Topline results from Phase 1/2 AAV gene therapy (LX1001) in APOE4/4 homozygotes with Alzheimer’s disease

Abstract Background APOE4 homozygotes with Alzheimer’s have faster rates of cognitive decline and become symptomatic approximately a decade earlier. APOE2 is a protective variant with reduced likelihood of developing AD and a slower rate of decline. LX1001 is an adeno‐associated viral vector investigational gene therapy (AAVrh.10hAPOE2) delivering the APOE2 gene into the central nervous system of APOE4 homozygotes to convert the brain APOE4 homozygous genotype to an APOE2/E4. Method This is a Phase 1/2, dose escalation study (NCT03634007) evaluating the safety and tolerability of LX1001 in four ascending single‐dose cohorts (C1‐C4).
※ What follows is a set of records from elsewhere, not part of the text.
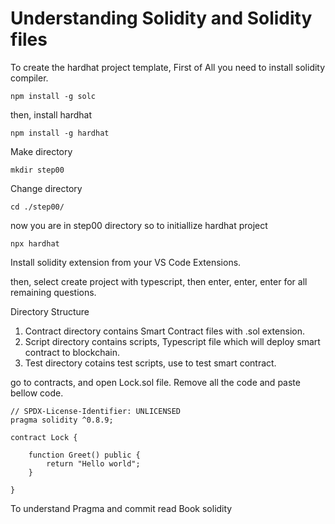 # Understanding Solidity and Solidity files

To create the hardhat project template, First of All you need to install solidity compiler.

```npm install -g solc```

then, install hardhat

```npm install -g hardhat  ```

Make directory 

```mkdir step00```

Change directory 

```cd ./step00/```

now you are in step00 directory so to initiallize hardhat project 

```npx hardhat ```

Install solidity extension from your VS Code Extensions.

then, select create project with typescript, then enter, enter, enter for all remaining questions.

Directory Structure

1. Contract directory contains Smart Contract files with .sol extension.
2. Script directory contains scripts, Typescript file which will deploy smart contract to blockchain.
3. Test directory cotains test scripts, use to test smart contract.

go to contracts, and open Lock.sol file. Remove all the code and paste bellow code.
```
// SPDX-License-Identifier: UNLICENSED
pragma solidity ^0.8.9;

contract Lock {

    function Greet() public {
        return "Hello world";
    }

}
```
To understand Pragma and commit read Book solidity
LX1001 was administered into the cerebrospinal fluid (CSF) at the craniocervical junction. Enrollment criteria include APOE4 homozygotes, age ≥ 50, positive amyloid PET, CSF biomarkers consistent with AD, and mild cognitive impairment (MCI) to moderate dementia. Following the one‐time dose, the CSF APOE2/E4 profile, fluid and imaging biomarkers were assessed at regular intervals over 12 months. Result Fifteen participants were dosed: 50% MCI, 14% mild and 36% moderate dementia, at baseline. Twelve months of data are available for C1‐C3 and 6 months for C4. Treatment with LX1001 was generally safe and well‐tolerated. No events of amyloid related imaging abnormalities were observed . Post‐treatment, APOE2 was expressed in CSF in all participants in a dose dependent manner. Interim results showed stabilization in CSF Aβ42/40 and amyloid PET. There was a decrease in CSF t‐tau, p‐tau, and Tau PET. Full data results including 12‐month data for C4 will be presented during the meeting . Conclusion LX1001 is the first investigational gene therapy for APOE4 homozygotes. Data suggest LX1001 is generally safe and well tolerated with reduction in CSF tau biomarkers and Tau PET, measures that are highly correlated with cognitive decline.